Dataset records »
────────────────────────────────────────
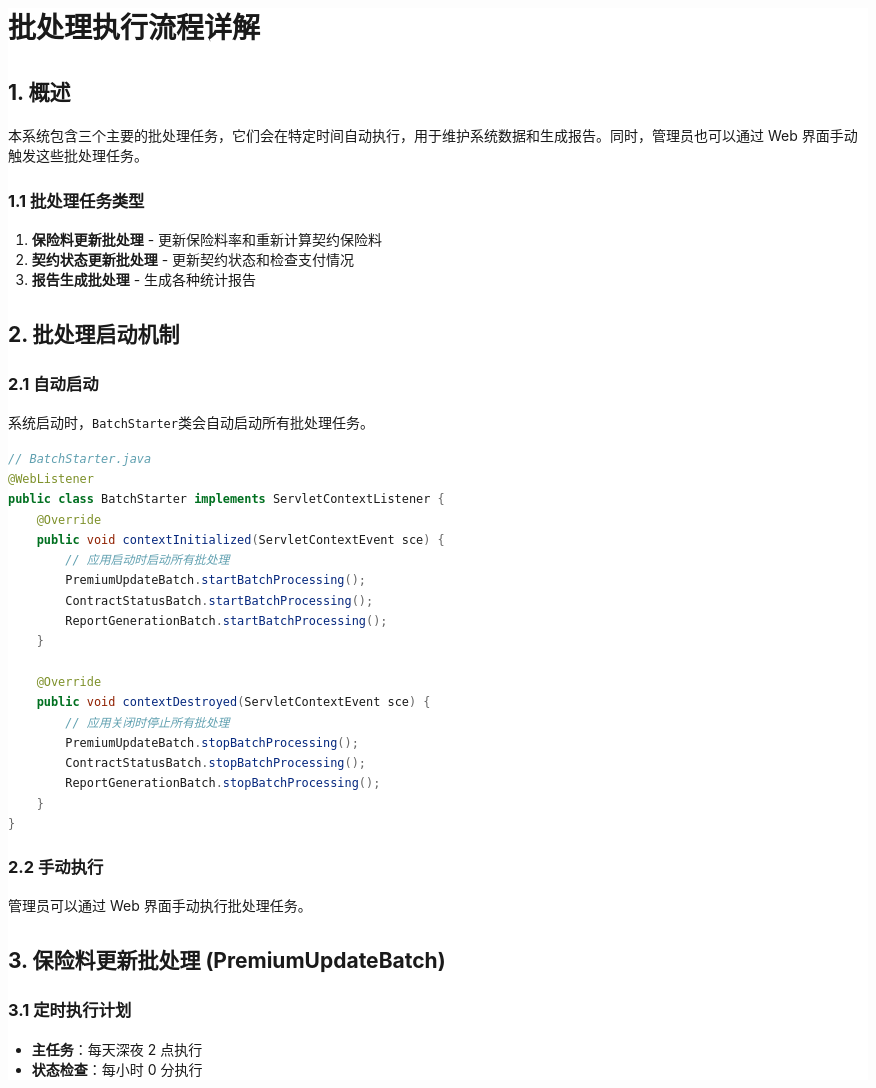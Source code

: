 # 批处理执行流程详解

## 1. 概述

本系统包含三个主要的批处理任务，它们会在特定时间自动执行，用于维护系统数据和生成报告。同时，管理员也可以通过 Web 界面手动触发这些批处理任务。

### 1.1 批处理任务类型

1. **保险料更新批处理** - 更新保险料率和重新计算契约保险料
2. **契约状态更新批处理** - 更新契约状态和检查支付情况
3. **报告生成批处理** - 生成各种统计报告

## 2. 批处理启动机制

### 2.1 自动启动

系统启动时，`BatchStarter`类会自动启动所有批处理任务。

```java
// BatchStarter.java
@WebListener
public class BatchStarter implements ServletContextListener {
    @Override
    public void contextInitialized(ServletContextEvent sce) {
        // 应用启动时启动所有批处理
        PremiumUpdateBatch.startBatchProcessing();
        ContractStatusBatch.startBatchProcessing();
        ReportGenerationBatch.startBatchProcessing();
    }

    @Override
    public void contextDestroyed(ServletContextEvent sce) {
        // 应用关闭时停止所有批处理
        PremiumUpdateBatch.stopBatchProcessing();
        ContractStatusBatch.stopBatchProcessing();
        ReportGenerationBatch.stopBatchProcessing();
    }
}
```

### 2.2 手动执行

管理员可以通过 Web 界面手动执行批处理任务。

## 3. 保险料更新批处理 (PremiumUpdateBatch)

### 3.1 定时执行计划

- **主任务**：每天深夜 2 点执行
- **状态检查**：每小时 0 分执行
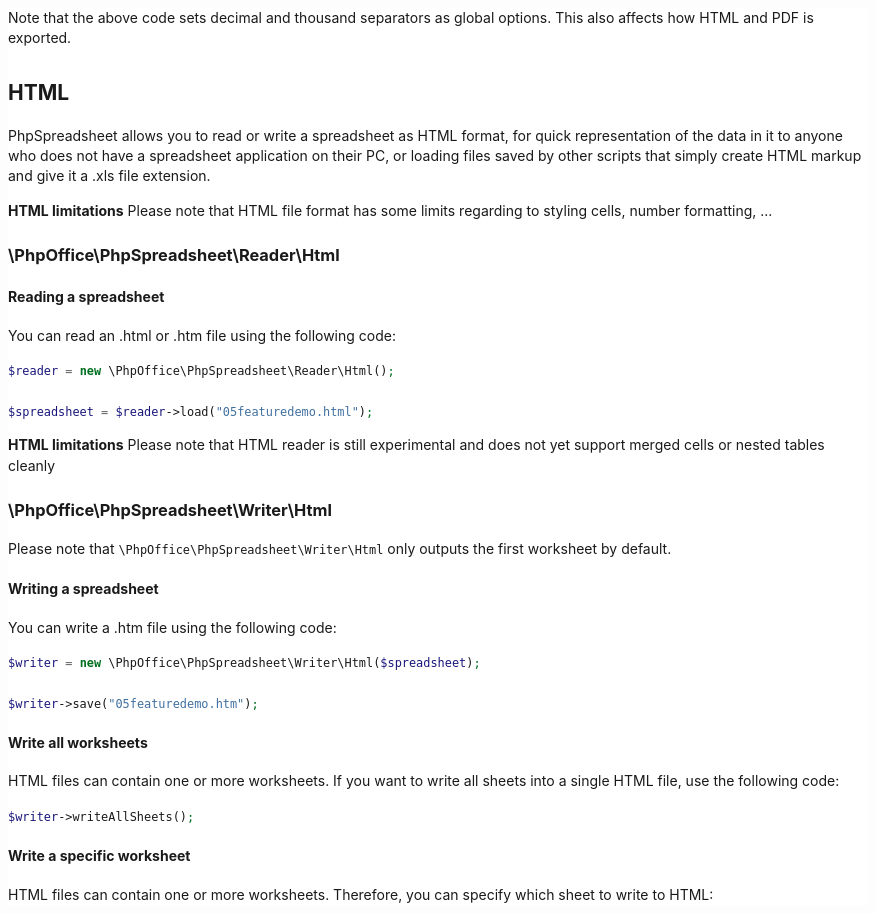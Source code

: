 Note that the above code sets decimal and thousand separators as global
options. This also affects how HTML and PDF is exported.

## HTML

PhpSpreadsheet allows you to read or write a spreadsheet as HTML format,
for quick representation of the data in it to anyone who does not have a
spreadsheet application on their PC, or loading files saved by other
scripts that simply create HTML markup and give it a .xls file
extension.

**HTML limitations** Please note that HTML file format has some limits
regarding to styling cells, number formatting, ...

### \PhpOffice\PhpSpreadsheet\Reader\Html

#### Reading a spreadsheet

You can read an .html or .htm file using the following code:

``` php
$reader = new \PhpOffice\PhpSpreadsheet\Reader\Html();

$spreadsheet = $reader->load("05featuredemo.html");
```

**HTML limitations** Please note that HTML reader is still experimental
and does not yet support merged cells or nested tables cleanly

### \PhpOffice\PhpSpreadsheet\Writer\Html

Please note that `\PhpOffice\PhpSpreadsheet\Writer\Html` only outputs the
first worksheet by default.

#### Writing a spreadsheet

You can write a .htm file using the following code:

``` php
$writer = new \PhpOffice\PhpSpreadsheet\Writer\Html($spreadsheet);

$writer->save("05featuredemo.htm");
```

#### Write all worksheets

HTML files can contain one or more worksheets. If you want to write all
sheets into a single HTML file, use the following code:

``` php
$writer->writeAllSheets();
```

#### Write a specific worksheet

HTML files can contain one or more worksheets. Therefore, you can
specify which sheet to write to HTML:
────────────────────────────────────────
Report every line in the data above in which the word "ContractStatusBatch" appears.

        ContractStatusBatch.startBatchProcessing();
        ContractStatusBatch.stopBatchProcessing();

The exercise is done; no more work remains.